Health and Human Services Secretary Robert F. Kennedy Jr. said he has directed the FDA to conduct a review of the abortion pill.
The statement came after Senator Josh Hawley (R-MO) asked Kennedy about mifepristone, discussing a recent study that found nearly 11% of women have an adverse effect from the pill.
“You have said you will do a top-to-bottom review,” Hawley said. “Do you continue to stand by that, and don’t you think that this new data shows the need to do a review is in fact very pressing?”
“It’s alarming,” Kennedy responded. “Clearly, it indicates that at the very least, the label should be changed.

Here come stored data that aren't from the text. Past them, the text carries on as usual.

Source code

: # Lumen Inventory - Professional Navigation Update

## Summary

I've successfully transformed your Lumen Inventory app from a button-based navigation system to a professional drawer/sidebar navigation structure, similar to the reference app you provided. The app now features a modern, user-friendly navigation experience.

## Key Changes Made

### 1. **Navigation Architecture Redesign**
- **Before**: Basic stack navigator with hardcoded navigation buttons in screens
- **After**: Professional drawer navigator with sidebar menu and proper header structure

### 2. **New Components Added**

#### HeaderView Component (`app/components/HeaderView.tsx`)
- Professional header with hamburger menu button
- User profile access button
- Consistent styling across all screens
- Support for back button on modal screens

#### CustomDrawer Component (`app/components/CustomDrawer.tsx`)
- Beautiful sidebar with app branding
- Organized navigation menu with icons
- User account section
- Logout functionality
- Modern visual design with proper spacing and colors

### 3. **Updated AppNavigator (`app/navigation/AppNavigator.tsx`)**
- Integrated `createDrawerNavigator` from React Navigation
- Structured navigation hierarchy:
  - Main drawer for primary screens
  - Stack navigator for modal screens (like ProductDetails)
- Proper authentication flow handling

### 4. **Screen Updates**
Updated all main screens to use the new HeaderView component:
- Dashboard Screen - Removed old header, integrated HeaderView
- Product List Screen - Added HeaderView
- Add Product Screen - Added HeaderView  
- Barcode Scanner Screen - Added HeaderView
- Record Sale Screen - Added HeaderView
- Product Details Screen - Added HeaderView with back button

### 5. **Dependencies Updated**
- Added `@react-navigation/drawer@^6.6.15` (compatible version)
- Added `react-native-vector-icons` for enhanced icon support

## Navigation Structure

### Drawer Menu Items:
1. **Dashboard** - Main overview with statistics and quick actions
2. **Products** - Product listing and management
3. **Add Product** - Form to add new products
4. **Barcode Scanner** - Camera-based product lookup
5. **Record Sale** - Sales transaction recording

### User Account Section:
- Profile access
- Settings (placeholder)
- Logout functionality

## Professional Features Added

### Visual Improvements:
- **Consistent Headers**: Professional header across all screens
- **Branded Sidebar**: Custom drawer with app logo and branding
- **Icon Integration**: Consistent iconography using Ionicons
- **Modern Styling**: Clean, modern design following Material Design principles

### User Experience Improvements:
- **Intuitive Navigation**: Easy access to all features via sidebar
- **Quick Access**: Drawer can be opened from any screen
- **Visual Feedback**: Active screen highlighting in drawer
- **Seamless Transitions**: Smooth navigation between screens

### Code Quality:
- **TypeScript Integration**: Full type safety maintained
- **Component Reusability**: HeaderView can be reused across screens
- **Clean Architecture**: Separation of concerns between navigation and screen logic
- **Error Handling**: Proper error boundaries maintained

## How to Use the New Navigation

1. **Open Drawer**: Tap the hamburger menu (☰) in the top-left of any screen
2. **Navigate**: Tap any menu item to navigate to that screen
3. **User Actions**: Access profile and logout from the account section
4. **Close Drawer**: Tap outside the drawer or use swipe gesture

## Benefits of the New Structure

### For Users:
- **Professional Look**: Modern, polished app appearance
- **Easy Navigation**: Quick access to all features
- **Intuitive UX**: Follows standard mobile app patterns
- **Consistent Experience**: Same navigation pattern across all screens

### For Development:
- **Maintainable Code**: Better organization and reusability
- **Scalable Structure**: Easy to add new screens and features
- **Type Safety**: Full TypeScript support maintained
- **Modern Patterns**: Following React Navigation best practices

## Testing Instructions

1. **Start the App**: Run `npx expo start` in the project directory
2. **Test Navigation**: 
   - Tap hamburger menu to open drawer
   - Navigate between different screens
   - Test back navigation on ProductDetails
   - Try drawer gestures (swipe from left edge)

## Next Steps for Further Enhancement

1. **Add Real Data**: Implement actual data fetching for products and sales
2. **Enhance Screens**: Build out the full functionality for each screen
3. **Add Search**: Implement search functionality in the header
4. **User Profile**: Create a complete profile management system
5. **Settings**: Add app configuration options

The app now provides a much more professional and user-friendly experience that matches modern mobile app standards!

I’ve asked Marty Makary, who is the director of the FDA, to do a complete review and to report back.”
The think tank behind the study, the Ethics and Public Policy Center, described it as the “largest-known study of the abortion pill,” and found that “10.93 percent of women experience sepsis, infection, hemorrhaging, or another serious adverse event within 45 days following a mifepristone abortion.” It explained that the “real-world” rate of the serious adverse events is “at least 22 times as high as the summary figure of ‘less than 0.5 percent’ in clinical trials reported on the drug label.”
The group urged the FDA to “immediately reinstate its earlier, stronger patient safety protocols to ensure physician responsibility for women who take mifepristone” and investigate the harms caused by the abortion pill.
The group explained that the pill’s manufacturer and the FDA base their data on the “results of 10 clinical trials with a total of 30,966 participants, less than 0.5 percent of whom reportedly experienced serious adverse reactions.” For the study, however, the think tank “analyzed real-world insurance claims data for 865,727 prescribed mifepristone abortions,” finding that the nearly 11% adverse event rate is far higher than the summary reported on the drug label.